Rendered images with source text
——

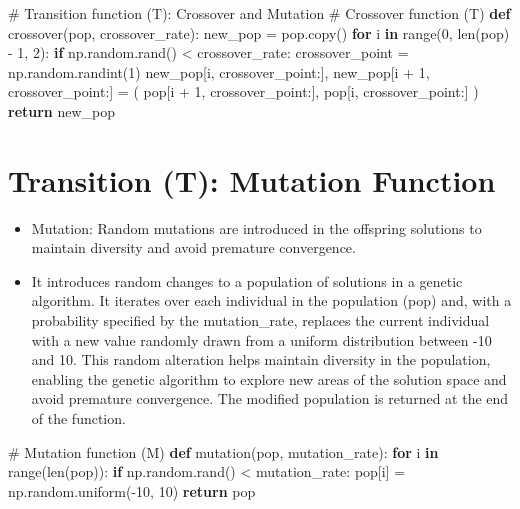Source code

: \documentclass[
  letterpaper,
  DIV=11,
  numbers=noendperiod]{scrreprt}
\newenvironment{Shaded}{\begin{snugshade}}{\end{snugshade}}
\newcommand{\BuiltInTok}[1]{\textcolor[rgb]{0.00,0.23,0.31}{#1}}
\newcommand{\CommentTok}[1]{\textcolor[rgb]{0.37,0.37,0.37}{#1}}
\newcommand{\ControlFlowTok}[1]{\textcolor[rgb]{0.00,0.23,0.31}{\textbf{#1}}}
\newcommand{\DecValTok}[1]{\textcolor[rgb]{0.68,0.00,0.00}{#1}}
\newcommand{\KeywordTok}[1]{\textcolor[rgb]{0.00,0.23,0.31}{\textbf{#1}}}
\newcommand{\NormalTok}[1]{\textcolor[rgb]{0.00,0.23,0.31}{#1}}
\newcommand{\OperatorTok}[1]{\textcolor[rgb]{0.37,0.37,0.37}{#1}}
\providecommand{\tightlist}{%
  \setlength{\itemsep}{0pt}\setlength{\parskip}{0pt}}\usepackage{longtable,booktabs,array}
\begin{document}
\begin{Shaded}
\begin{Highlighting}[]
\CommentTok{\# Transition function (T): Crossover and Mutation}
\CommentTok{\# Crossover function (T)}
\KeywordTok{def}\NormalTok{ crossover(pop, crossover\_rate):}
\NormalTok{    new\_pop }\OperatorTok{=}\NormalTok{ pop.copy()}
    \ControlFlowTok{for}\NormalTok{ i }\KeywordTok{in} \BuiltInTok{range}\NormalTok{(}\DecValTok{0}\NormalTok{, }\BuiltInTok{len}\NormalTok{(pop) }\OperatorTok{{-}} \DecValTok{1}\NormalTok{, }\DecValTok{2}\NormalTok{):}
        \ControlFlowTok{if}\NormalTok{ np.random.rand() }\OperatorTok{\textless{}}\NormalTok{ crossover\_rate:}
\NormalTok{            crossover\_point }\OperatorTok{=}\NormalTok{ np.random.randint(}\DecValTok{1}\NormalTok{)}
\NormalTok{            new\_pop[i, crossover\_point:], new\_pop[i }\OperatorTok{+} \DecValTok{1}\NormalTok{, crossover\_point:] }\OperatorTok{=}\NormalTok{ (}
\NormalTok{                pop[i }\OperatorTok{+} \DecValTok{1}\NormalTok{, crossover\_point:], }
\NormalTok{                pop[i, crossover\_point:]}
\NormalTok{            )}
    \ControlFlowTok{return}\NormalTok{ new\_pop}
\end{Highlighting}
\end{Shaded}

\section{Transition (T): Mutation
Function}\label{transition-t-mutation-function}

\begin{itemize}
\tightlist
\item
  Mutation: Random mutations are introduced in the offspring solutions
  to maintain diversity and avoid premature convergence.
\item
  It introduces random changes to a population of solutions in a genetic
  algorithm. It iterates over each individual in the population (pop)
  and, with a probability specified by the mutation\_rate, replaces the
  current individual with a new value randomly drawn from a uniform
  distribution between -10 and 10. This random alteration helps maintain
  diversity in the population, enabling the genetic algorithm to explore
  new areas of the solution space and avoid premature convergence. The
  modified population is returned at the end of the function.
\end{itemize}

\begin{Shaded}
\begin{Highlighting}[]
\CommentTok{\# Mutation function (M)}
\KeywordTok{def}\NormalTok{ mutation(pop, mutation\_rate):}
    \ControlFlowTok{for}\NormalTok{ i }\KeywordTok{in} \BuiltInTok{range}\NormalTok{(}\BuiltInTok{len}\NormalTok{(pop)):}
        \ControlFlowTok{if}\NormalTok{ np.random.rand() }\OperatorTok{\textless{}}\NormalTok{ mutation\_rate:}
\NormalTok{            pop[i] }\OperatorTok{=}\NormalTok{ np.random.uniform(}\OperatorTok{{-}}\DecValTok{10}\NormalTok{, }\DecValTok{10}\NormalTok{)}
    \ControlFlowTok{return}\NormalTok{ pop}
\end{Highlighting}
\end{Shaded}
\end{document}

——

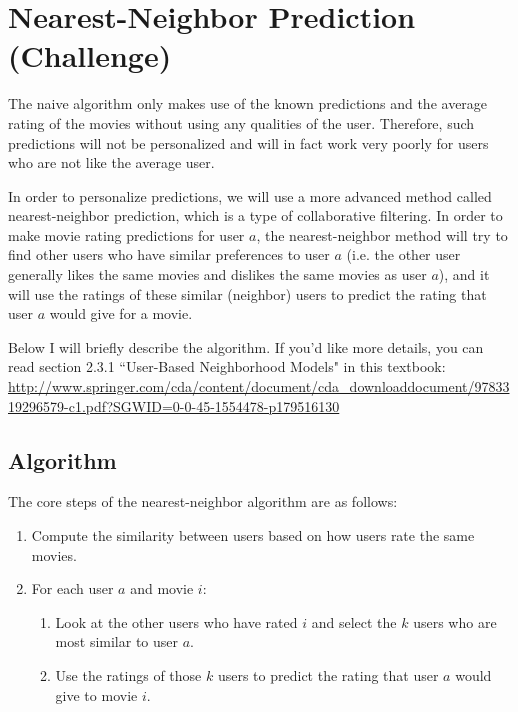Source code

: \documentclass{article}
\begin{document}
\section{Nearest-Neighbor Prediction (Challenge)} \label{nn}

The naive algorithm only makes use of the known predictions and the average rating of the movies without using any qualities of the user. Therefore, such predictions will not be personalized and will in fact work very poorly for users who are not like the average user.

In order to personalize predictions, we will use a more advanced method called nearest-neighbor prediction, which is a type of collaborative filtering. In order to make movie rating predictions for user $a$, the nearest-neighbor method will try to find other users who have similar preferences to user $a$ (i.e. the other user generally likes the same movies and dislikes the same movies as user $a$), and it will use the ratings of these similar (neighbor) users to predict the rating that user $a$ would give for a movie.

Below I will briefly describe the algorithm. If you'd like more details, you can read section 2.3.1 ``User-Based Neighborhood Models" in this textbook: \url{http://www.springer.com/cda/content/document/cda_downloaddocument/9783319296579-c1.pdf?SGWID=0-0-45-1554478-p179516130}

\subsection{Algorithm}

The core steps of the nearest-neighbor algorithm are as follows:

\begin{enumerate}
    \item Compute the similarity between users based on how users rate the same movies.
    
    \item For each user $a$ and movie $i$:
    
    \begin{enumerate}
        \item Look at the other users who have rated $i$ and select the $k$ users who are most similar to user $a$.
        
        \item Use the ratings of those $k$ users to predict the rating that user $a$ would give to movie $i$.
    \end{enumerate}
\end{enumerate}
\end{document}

——

Return all lines from the data above with "more" in them.

In order to personalize predictions, we will use a more advanced method called nearest-neighbor prediction, which is a type of collaborative filtering. In order to make movie rating predictions for user $a$, the nearest-neighbor method will try to find other users who have similar preferences to user $a$ (i.e. the other user generally likes the same movies and dislikes the same movies as user $a$), and it will use the ratings of these similar (neighbor) users to predict the rating that user $a$ would give for a movie.
Below I will briefly describe the algorithm. If you'd like more details, you can read section 2.3.1 ``User-Based Neighborhood Models" in this textbook: \url{http://www.springer.com/cda/content/document/cda_downloaddocument/9783319296579-c1.pdf?SGWID=0-0-45-1554478-p179516130}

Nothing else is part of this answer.